Il documento divide anzitutto in due parti il processo di avvicinamento alla rete che avrà la responsabilità di portare la banda larga ai cittadini italiani. La prima fase, detta “Overlay“, prevede la «convivenza tra la rete tradizionale in rame, che mantiene piena operatività, e i prodromi della rete ottica»; la seconda fase, battezzata “Total replacement“, «mira a conseguire progressivamente la completa sostituzione della rete tradizionale con la nuova rete NGA in fibra ottica e che potrà attivarsi indipendentemente centrale per centrale».
L’Italia sarà allo scopo divisa in tre cluster:
- Aree ad alta profittabilità
«Raccoglie le aree in cui si sviluppa, in ottica prospettica, la concorrenza infrastrutturale e ove si prevedono tipicamente più reti NGA […] In tali aree geografiche, nelle quali prevale la logica del mercato, non sono leciti aiuti di Stato sotto alcuna forma per non distorcere la concorrenza» - Aree a media profittabilità
«Raccoglie le aree in cui la forza del mercato non è sufficiente a generare in modo spontaneo la concorrenza infrastrutturale. In tali aree può essere sviluppata una sola rete in virtù della quale si produce la concorrenza sui servizi» - Aree a bassa profittabilità
«Raccoglie le aree geografiche dove i privati non hanno interesse ad investire e, quindi, la rete non viene realizzata sulla base di logiche economiche ma ha finalità sociali. In queste, che sono le aree geografiche del Paese soggette a divario digitale, non si sviluppa alcuna rete, né spontaneamente né con agevolazioni. Pertanto, la rete può soltanto essere realizzata con finanziamenti parziali (o eccezionalmente totali) dell’Unione europea, dello Stato o di un ente pubblico locale»

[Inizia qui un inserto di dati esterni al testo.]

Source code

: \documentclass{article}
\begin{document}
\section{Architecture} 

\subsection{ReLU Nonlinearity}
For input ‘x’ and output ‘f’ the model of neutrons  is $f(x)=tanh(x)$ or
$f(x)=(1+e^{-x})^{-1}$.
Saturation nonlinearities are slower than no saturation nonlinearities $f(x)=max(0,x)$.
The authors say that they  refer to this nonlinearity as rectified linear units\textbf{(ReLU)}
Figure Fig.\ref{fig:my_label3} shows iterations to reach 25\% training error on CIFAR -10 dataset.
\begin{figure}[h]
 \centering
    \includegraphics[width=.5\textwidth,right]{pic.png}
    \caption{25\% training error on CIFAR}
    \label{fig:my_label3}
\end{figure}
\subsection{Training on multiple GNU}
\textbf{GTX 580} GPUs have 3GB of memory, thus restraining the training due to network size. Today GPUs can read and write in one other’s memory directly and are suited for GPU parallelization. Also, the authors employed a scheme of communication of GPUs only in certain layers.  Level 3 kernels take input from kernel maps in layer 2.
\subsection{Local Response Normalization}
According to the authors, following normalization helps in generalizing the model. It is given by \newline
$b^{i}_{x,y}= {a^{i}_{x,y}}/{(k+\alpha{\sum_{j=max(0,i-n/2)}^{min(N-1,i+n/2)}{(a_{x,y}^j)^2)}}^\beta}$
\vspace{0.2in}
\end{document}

Il primo cluster comprende le aree metropolitane, ove maggiore è la densità della popolazione e più alta la redditività di ritorno dagli investimenti profusi. Il terzo cluster è invece identificabile nell’Italia di provincia, quel territorio che ad oggi ancora non è raggiunto da DSL (il 7,5% della popolazione) o è abilitato soltanto alla ADSL Light di Telecom Italia (5%): «Si tratta di 7,5 milioni di abitanti e di poco più di 3 milioni di abitazioni. Le specifiche aree soggette a divario digitale, che assommano ad un totale di circa il 12,5%, possono ritenersi essenzialmente note». Il primo cluster gode già di fibra o comunque di connessione ADSL diffusa; il secondo cluster sta attendendo il grande passo verso la banda ultra-larga, il terzo cluster è vittima di digital divide da anni e dipenderà in futuro dalla disponibilità di fondi e sovvenzioni (aspetto non del tutto semplice alla luce dell’andamento dell’economia e della scarsa propensione dei governi italiani avvicendatisi negli ultimi anni ad investire in innovazione).
Il documento prosegue con tutta una serie di indicazioni precise sui parametri di definizione dei vari cluster e sulle fasi di avvicinamento a quella che sarà la NGN. Il documento non indica però né tempi né modi, né tantomeno aziende interessate all’investimento. Il quadro concorrenziale però sembra ormai chiaro: Telecom Italia da una parte, Fibra per l’Italia dall’altra, e possibili investimenti congiunti ove la redditività non consente alle parti di far la voce grossa. Per l’Italia degli esclusi, invece, la speranza è appesa ai fondi comunitari e ad eventuali iniziative di stimolo che il prossimo Governo potrebbe/dovrebbe ipotizzare per dare il via alla “grande opera” più importante per l’intera nazione.